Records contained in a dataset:
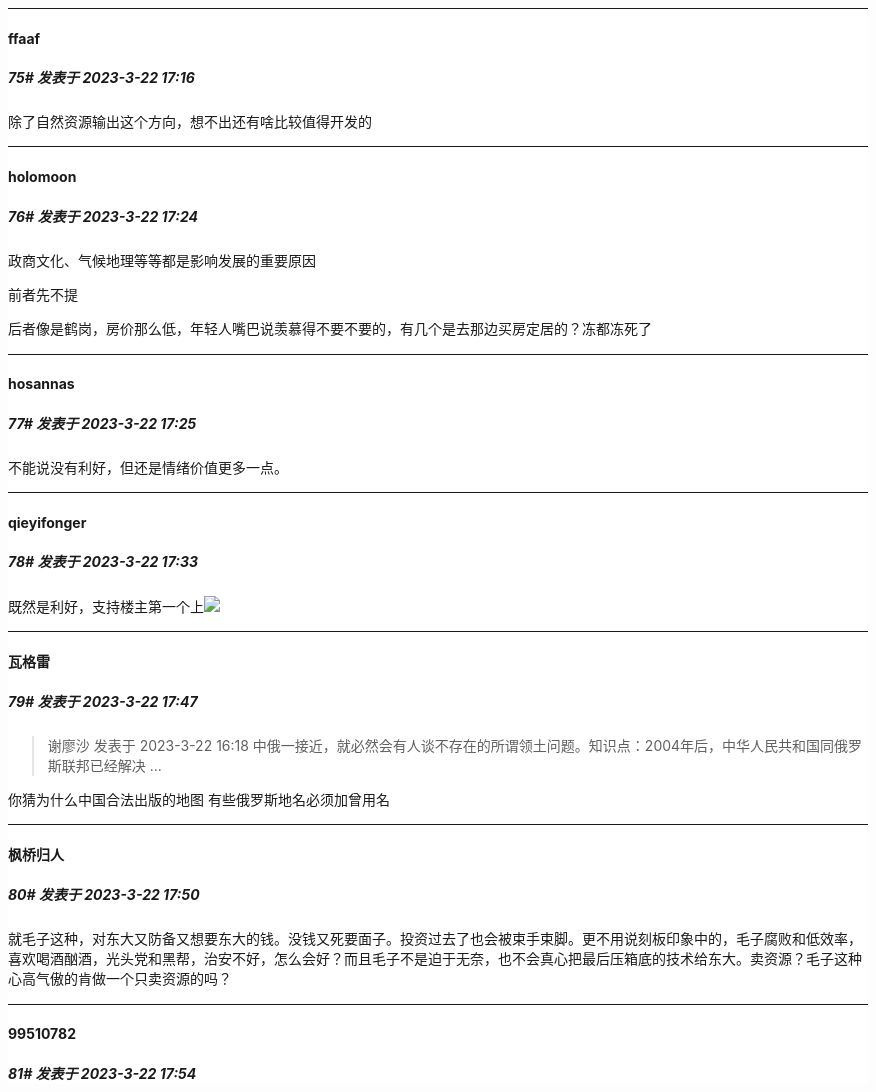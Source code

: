 
*****

####  ffaaf  
##### 75#       发表于 2023-3-22 17:16

除了自然资源输出这个方向，想不出还有啥比较值得开发的


*****

####  holomoon  
##### 76#       发表于 2023-3-22 17:24

政商文化、气候地理等等都是影响发展的重要原因

前者先不提

后者像是鹤岗，房价那么低，年轻人嘴巴说羡慕得不要不要的，有几个是去那边买房定居的？冻都冻死了

*****

####  hosannas  
##### 77#       发表于 2023-3-22 17:25

不能说没有利好，但还是情绪价值更多一点。


*****

####  qieyifonger  
##### 78#       发表于 2023-3-22 17:33

既然是利好，支持楼主第一个上<img src="https://static.saraba1st.com/image/smiley/face2017/033.png" referrerpolicy="no-referrer">


*****

####  瓦格雷  
##### 79#       发表于 2023-3-22 17:47

<blockquote>谢廖沙 发表于 2023-3-22 16:18
中俄一接近，就必然会有人谈不存在的所谓领土问题。知识点：2004年后，中华人民共和国同俄罗斯联邦已经解决 ...</blockquote>
你猜为什么中国合法出版的地图 有些俄罗斯地名必须加曾用名

*****

####  枫桥归人  
##### 80#       发表于 2023-3-22 17:50

就毛子这种，对东大又防备又想要东大的钱。没钱又死要面子。投资过去了也会被束手束脚。更不用说刻板印象中的，毛子腐败和低效率，喜欢喝酒酗酒，光头党和黑帮，治安不好，怎么会好？而且毛子不是迫于无奈，也不会真心把最后压箱底的技术给东大。卖资源？毛子这种心高气傲的肯做一个只卖资源的吗？


*****

####  99510782  
##### 81#       发表于 2023-3-22 17:54
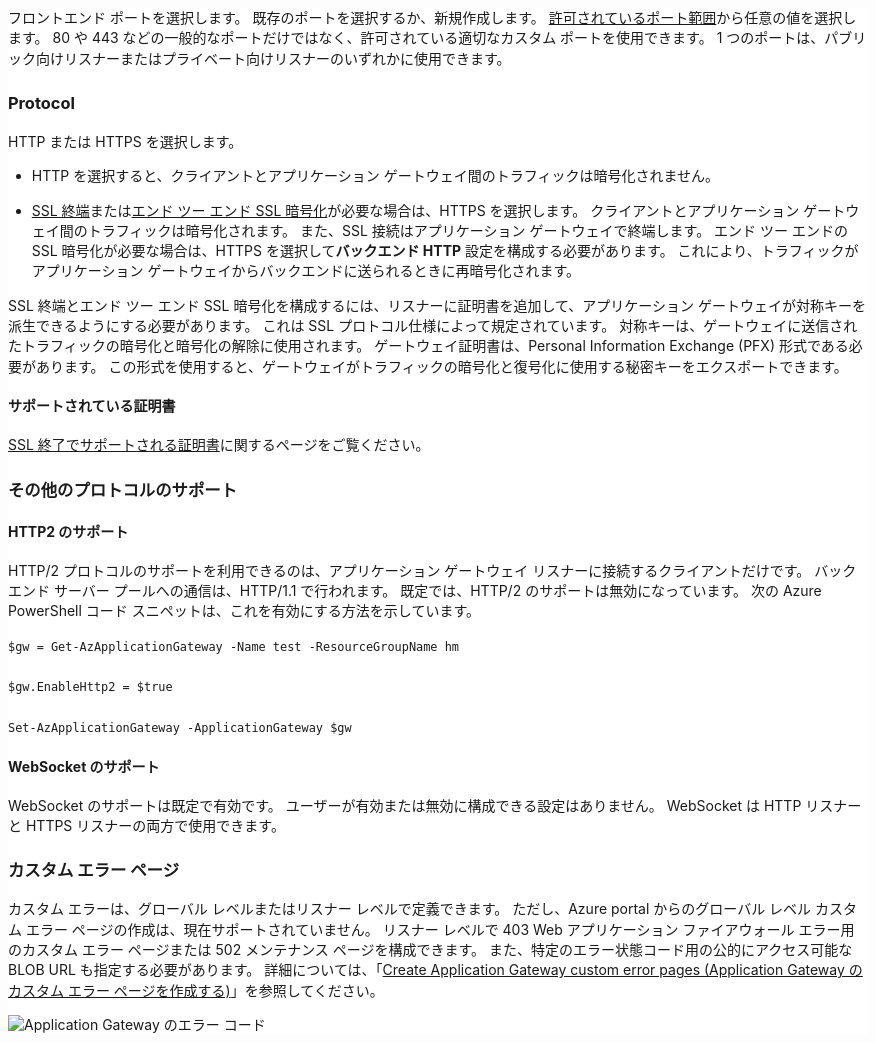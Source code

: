 フロントエンド ポートを選択します。 既存のポートを選択するか、新規作成します。 [許可されているポート範囲](https://docs.microsoft.com/azure/application-gateway/application-gateway-components#ports)から任意の値を選択します。 80 や 443 などの一般的なポートだけではなく、許可されている適切なカスタム ポートを使用できます。 1 つのポートは、パブリック向けリスナーまたはプライベート向けリスナーのいずれかに使用できます。

### <a name="protocol"></a>Protocol

HTTP または HTTPS を選択します。

- HTTP を選択すると、クライアントとアプリケーション ゲートウェイ間のトラフィックは暗号化されません。

- [SSL 終端](https://docs.microsoft.com/azure/application-gateway/overview#secure-sockets-layer-ssltls-termination)または[エンド ツー エンド SSL 暗号化](https://docs.microsoft.com/azure/application-gateway/ssl-overview)が必要な場合は、HTTPS を選択します。 クライアントとアプリケーション ゲートウェイ間のトラフィックは暗号化されます。 また、SSL 接続はアプリケーション ゲートウェイで終端します。 エンド ツー エンドの SSL 暗号化が必要な場合は、HTTPS を選択して**バックエンド HTTP** 設定を構成する必要があります。 これにより、トラフィックがアプリケーション ゲートウェイからバックエンドに送られるときに再暗号化されます。

SSL 終端とエンド ツー エンド SSL 暗号化を構成するには、リスナーに証明書を追加して、アプリケーション ゲートウェイが対称キーを派生できるようにする必要があります。 これは SSL プロトコル仕様によって規定されています。 対称キーは、ゲートウェイに送信されたトラフィックの暗号化と暗号化の解除に使用されます。 ゲートウェイ証明書は、Personal Information Exchange (PFX) 形式である必要があります。 この形式を使用すると、ゲートウェイがトラフィックの暗号化と復号化に使用する秘密キーをエクスポートできます。

#### <a name="supported-certificates"></a>サポートされている証明書

[SSL 終了でサポートされる証明書](https://docs.microsoft.com/azure/application-gateway/ssl-overview#certificates-supported-for-ssl-termination)に関するページをご覧ください。

### <a name="additional-protocol-support"></a>その他のプロトコルのサポート

#### <a name="http2-support"></a>HTTP2 のサポート

HTTP/2 プロトコルのサポートを利用できるのは、アプリケーション ゲートウェイ リスナーに接続するクライアントだけです。 バックエンド サーバー プールへの通信は、HTTP/1.1 で行われます。 既定では、HTTP/2 のサポートは無効になっています。 次の Azure PowerShell コード スニペットは、これを有効にする方法を示しています。

```azurepowershell
$gw = Get-AzApplicationGateway -Name test -ResourceGroupName hm

$gw.EnableHttp2 = $true

Set-AzApplicationGateway -ApplicationGateway $gw
```

#### <a name="websocket-support"></a>WebSocket のサポート

WebSocket のサポートは既定で有効です。 ユーザーが有効または無効に構成できる設定はありません。 WebSocket は HTTP リスナーと HTTPS リスナーの両方で使用できます。

### <a name="custom-error-pages"></a>カスタム エラー ページ

カスタム エラーは、グローバル レベルまたはリスナー レベルで定義できます。 ただし、Azure portal からのグローバル レベル カスタム エラー ページの作成は、現在サポートされていません。 リスナー レベルで 403 Web アプリケーション ファイアウォール エラー用のカスタム エラー ページまたは 502 メンテナンス ページを構成できます。 また、特定のエラー状態コード用の公的にアクセス可能な BLOB URL も指定する必要があります。 詳細については、「[Create Application Gateway custom error pages (Application Gateway のカスタム エラー ページを作成する)](https://docs.microsoft.com/azure/application-gateway/custom-error)」を参照してください。

![Application Gateway のエラー コード](https://docs.microsoft.com/azure/application-gateway/media/custom-error/ag-error-codes.png)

• _What this task involves_
Would you output the data above exactly as written, but with no images?

• _Solution for this exercise_
Source code

: 
*****

####  ffaaf  
##### 75#       发表于 2023-3-22 17:16

除了自然资源输出这个方向，想不出还有啥比较值得开发的


*****

####  holomoon  
##### 76#       发表于 2023-3-22 17:24

政商文化、气候地理等等都是影响发展的重要原因

前者先不提

后者像是鹤岗，房价那么低，年轻人嘴巴说羡慕得不要不要的，有几个是去那边买房定居的？冻都冻死了

*****

####  hosannas  
##### 77#       发表于 2023-3-22 17:25

不能说没有利好，但还是情绪价值更多一点。


*****

####  qieyifonger  
##### 78#       发表于 2023-3-22 17:33

既然是利好，支持楼主第一个上<img src="https://static.saraba1st.com/image/smiley/face2017/033.png" referrerpolicy="no-referrer">


*****

####  瓦格雷  
##### 79#       发表于 2023-3-22 17:47

<blockquote>谢廖沙 发表于 2023-3-22 16:18
中俄一接近，就必然会有人谈不存在的所谓领土问题。知识点：2004年后，中华人民共和国同俄罗斯联邦已经解决 ...</blockquote>
你猜为什么中国合法出版的地图 有些俄罗斯地名必须加曾用名

*****

####  枫桥归人  
##### 80#       发表于 2023-3-22 17:50

就毛子这种，对东大又防备又想要东大的钱。没钱又死要面子。投资过去了也会被束手束脚。更不用说刻板印象中的，毛子腐败和低效率，喜欢喝酒酗酒，光头党和黑帮，治安不好，怎么会好？而且毛子不是迫于无奈，也不会真心把最后压箱底的技术给东大。卖资源？毛子这种心高气傲的肯做一个只卖资源的吗？


*****

####  99510782  
##### 81#       发表于 2023-3-22 17:54
Source code

: フロントエンド ポートを選択します。 既存のポートを選択するか、新規作成します。 [許可されているポート範囲](https://docs.microsoft.com/azure/application-gateway/application-gateway-components#ports)から任意の値を選択します。 80 や 443 などの一般的なポートだけではなく、許可されている適切なカスタム ポートを使用できます。 1 つのポートは、パブリック向けリスナーまたはプライベート向けリスナーのいずれかに使用できます。

### <a name="protocol"></a>Protocol

HTTP または HTTPS を選択します。

- HTTP を選択すると、クライアントとアプリケーション ゲートウェイ間のトラフィックは暗号化されません。

- [SSL 終端](https://docs.microsoft.com/azure/application-gateway/overview#secure-sockets-layer-ssltls-termination)または[エンド ツー エンド SSL 暗号化](https://docs.microsoft.com/azure/application-gateway/ssl-overview)が必要な場合は、HTTPS を選択します。 クライアントとアプリケーション ゲートウェイ間のトラフィックは暗号化されます。 また、SSL 接続はアプリケーション ゲートウェイで終端します。 エンド ツー エンドの SSL 暗号化が必要な場合は、HTTPS を選択して**バックエンド HTTP** 設定を構成する必要があります。 これにより、トラフィックがアプリケーション ゲートウェイからバックエンドに送られるときに再暗号化されます。

SSL 終端とエンド ツー エンド SSL 暗号化を構成するには、リスナーに証明書を追加して、アプリケーション ゲートウェイが対称キーを派生できるようにする必要があります。 これは SSL プロトコル仕様によって規定されています。 対称キーは、ゲートウェイに送信されたトラフィックの暗号化と暗号化の解除に使用されます。 ゲートウェイ証明書は、Personal Information Exchange (PFX) 形式である必要があります。 この形式を使用すると、ゲートウェイがトラフィックの暗号化と復号化に使用する秘密キーをエクスポートできます。

#### <a name="supported-certificates"></a>サポートされている証明書

[SSL 終了でサポートされる証明書](https://docs.microsoft.com/azure/application-gateway/ssl-overview#certificates-supported-for-ssl-termination)に関するページをご覧ください。

### <a name="additional-protocol-support"></a>その他のプロトコルのサポート

#### <a name="http2-support"></a>HTTP2 のサポート

HTTP/2 プロトコルのサポートを利用できるのは、アプリケーション ゲートウェイ リスナーに接続するクライアントだけです。 バックエンド サーバー プールへの通信は、HTTP/1.1 で行われます。 既定では、HTTP/2 のサポートは無効になっています。 次の Azure PowerShell コード スニペットは、これを有効にする方法を示しています。

```azurepowershell
$gw = Get-AzApplicationGateway -Name test -ResourceGroupName hm

$gw.EnableHttp2 = $true

Set-AzApplicationGateway -ApplicationGateway $gw
```

#### <a name="websocket-support"></a>WebSocket のサポート

WebSocket のサポートは既定で有効です。 ユーザーが有効または無効に構成できる設定はありません。 WebSocket は HTTP リスナーと HTTPS リスナーの両方で使用できます。

### <a name="custom-error-pages"></a>カスタム エラー ページ

カスタム エラーは、グローバル レベルまたはリスナー レベルで定義できます。 ただし、Azure portal からのグローバル レベル カスタム エラー ページの作成は、現在サポートされていません。 リスナー レベルで 403 Web アプリケーション ファイアウォール エラー用のカスタム エラー ページまたは 502 メンテナンス ページを構成できます。 また、特定のエラー状態コード用の公的にアクセス可能な BLOB URL も指定する必要があります。 詳細については、「[Create Application Gateway custom error pages (Application Gateway のカスタム エラー ページを作成する)](https://docs.microsoft.com/azure/application-gateway/custom-error)」を参照してください。

![Application Gateway のエラー コード](https://docs.microsoft.com/azure/application-gateway/media/custom-error/ag-error-codes.png)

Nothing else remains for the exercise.